(Excerpts from a dataset)
━━━
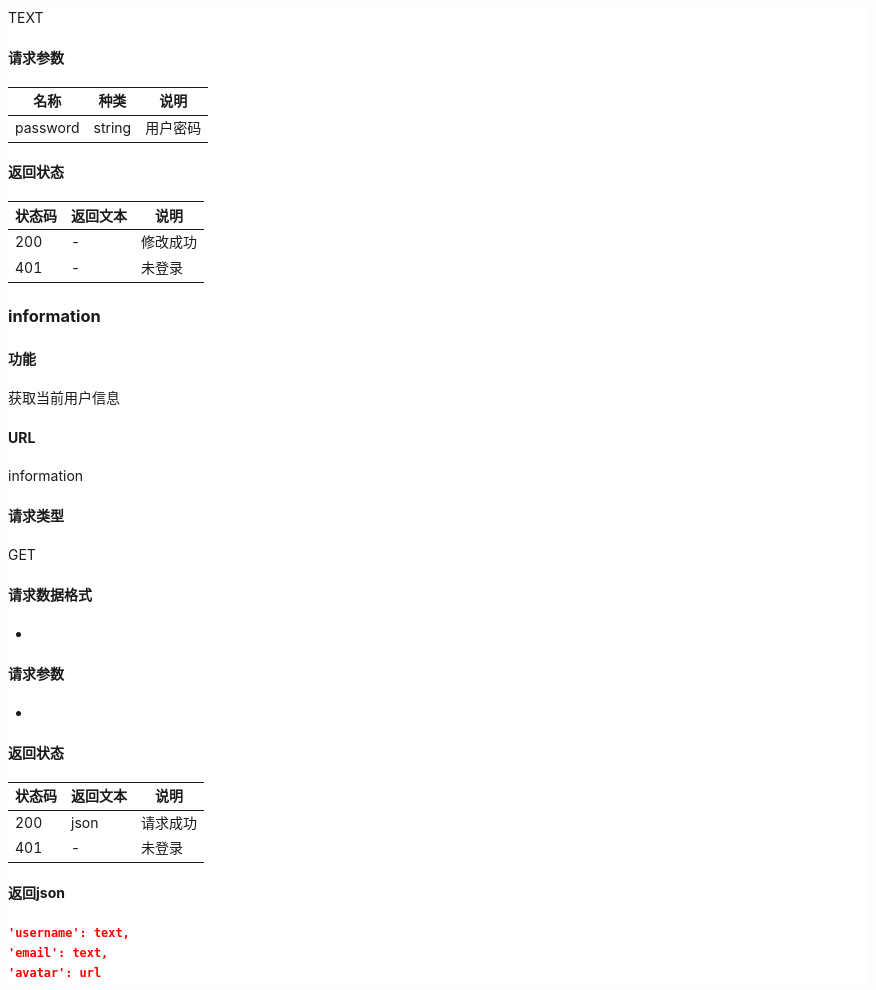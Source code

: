 TEXT

#### 请求参数

| 名称     | 种类   | 说明     |
| -------- | ------ | -------- |
| password | string | 用户密码 |

#### 返回状态

| 状态码 | 返回文本 | 说明     |
| ------ | -------- | -------- |
| 200    | -        | 修改成功 |
| 401    | -        | 未登录   |

###  information

#### 功能

获取当前用户信息

#### URL

information

#### 请求类型

GET

#### 请求数据格式

-

#### 请求参数

-

#### 返回状态

| 状态码 | 返回文本 | 说明     |
| ------ | -------- | -------- |
| 200    | json     | 请求成功 |
| 401    | -        | 未登录   |

#### 返回json

```json
'username': text,
'email': text,
'avatar': url
```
━━━
WORK INSTRUCTIONS: Repeat the records above word for word. Pictures stay out of the copy.

EXERCISE RESULT:
Source code

: TEXT

#### 请求参数

| 名称     | 种类   | 说明     |
| -------- | ------ | -------- |
| password | string | 用户密码 |

#### 返回状态

| 状态码 | 返回文本 | 说明     |
| ------ | -------- | -------- |
| 200    | -        | 修改成功 |
| 401    | -        | 未登录   |

###  information

#### 功能

获取当前用户信息

#### URL

information

#### 请求类型

GET

#### 请求数据格式

-

#### 请求参数

-

#### 返回状态

| 状态码 | 返回文本 | 说明     |
| ------ | -------- | -------- |
| 200    | json     | 请求成功 |
| 401    | -        | 未登录   |

#### 返回json

```json
'username': text,
'email': text,
'avatar': url
```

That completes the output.